Posted Thursday, September 15, 2011, at 5:47 PM

From what I understand, my hummers are all the ruby-throated variety. The female is simply green, so she doesn't look like the brilliantly-colored male. This is obviously a meeting of the Ladies' Circle!
Will our hummers be gone soon??

This cooler weather makes me wonder--When will our little hummingbird leave us and head south?

Each year, it seems that I have to check the internet for information on when the little birds arrive and leave our state. I try to have my feeders ready to go as soon as the weather is warm enough, without waiting for the hummers to fly to my windows and do their little "I want food!" dance. I could swear they see me inside! They chirp and bob up and down, as if to signal me!

According to my quick internet search on a mo.gov site, the birds leave for warmer climes in late August or September. I still have an abundance of them at my feeders, drinking about 4 cups of my homemade nectar per day.

I use 3 cups sugar for 1 cup of water, but the recipe on the mo.gov site is even stronger--4 cups sugar for 1 cup water.

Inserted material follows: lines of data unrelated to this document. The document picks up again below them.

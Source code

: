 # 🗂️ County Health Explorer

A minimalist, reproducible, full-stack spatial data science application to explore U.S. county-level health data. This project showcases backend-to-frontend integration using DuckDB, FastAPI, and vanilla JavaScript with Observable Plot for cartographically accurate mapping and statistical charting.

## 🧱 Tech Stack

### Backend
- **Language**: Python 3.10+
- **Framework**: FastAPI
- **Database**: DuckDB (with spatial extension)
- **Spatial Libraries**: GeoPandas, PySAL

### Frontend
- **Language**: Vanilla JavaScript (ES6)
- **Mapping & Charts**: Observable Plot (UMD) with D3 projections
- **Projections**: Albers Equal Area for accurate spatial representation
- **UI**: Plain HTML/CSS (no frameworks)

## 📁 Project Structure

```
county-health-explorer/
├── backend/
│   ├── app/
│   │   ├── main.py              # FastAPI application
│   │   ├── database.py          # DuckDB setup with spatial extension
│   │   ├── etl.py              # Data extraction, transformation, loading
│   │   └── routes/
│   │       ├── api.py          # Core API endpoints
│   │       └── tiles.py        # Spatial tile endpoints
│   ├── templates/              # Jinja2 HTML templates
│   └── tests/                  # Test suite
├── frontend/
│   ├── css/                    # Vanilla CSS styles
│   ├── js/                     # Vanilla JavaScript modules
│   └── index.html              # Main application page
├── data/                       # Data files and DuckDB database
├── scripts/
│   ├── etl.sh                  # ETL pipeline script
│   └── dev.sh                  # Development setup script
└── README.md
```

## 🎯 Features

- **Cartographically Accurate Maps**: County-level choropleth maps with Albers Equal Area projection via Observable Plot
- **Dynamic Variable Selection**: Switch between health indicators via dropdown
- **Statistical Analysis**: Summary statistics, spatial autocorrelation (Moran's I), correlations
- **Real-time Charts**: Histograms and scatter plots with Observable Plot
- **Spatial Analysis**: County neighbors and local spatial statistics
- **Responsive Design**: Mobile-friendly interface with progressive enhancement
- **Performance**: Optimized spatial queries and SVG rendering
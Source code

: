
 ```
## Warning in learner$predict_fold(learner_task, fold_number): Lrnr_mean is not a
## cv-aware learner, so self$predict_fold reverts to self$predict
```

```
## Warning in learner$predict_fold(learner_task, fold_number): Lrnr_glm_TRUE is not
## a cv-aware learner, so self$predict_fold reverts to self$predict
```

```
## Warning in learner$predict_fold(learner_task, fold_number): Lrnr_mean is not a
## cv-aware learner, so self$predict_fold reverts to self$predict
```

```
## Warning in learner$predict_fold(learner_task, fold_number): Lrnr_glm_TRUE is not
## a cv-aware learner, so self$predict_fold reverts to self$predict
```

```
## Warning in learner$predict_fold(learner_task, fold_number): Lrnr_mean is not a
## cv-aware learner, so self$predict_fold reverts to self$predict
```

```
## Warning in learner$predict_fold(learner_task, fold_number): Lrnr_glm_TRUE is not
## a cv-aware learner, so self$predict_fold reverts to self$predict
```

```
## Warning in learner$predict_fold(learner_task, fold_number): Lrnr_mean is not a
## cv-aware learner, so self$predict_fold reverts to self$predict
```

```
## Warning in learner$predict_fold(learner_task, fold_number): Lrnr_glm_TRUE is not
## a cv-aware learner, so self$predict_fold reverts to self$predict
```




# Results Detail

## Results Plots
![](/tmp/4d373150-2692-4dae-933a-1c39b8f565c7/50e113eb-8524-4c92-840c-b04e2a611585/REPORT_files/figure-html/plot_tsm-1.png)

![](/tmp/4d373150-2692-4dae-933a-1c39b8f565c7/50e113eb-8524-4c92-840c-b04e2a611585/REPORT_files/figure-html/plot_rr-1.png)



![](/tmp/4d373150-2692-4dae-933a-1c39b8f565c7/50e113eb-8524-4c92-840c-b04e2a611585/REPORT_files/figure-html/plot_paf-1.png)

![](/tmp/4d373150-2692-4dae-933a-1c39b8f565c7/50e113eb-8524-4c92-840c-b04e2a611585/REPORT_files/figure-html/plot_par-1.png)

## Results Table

I mix the sugar in a 4-cup measuring cup with hot water, stir it up, and then put it in a pan on the stove to make sure the sugar is thoroughly dissolved. I don't usually boil it, though it's okay to do so. I've heard that it doesn't "go bad" as quickly if it's boiled, but my hummers drink it so fast that it doesn't have time to get bad. Of course, I let it cool, before I put it in the feeders and hang them out.

My theory about why I have so many birds is that I get my feeders out as FAST as I can--and I don't let them sit empty. I also provide two feeders on the same large window over my deck, so that I can accommodate the little bullies, who spend all their time chasing the other birds away!

Right now, I think the birds know that this cold spell won't last--so they're hanging around, drinking VORACIOUSLY to get themselves ready for the trip. My internet source says that there are more in the fall, because the young ones are added to the summer population.

I love these tiny, delicate creatures, with their incredibly fast wings, iridescent colors, and happy little chirps!

From the green hills of Tillman, this is your rural reporter, Madeline, enjoying the incredible change of the seasons. Hold on to Autumn as long as you can!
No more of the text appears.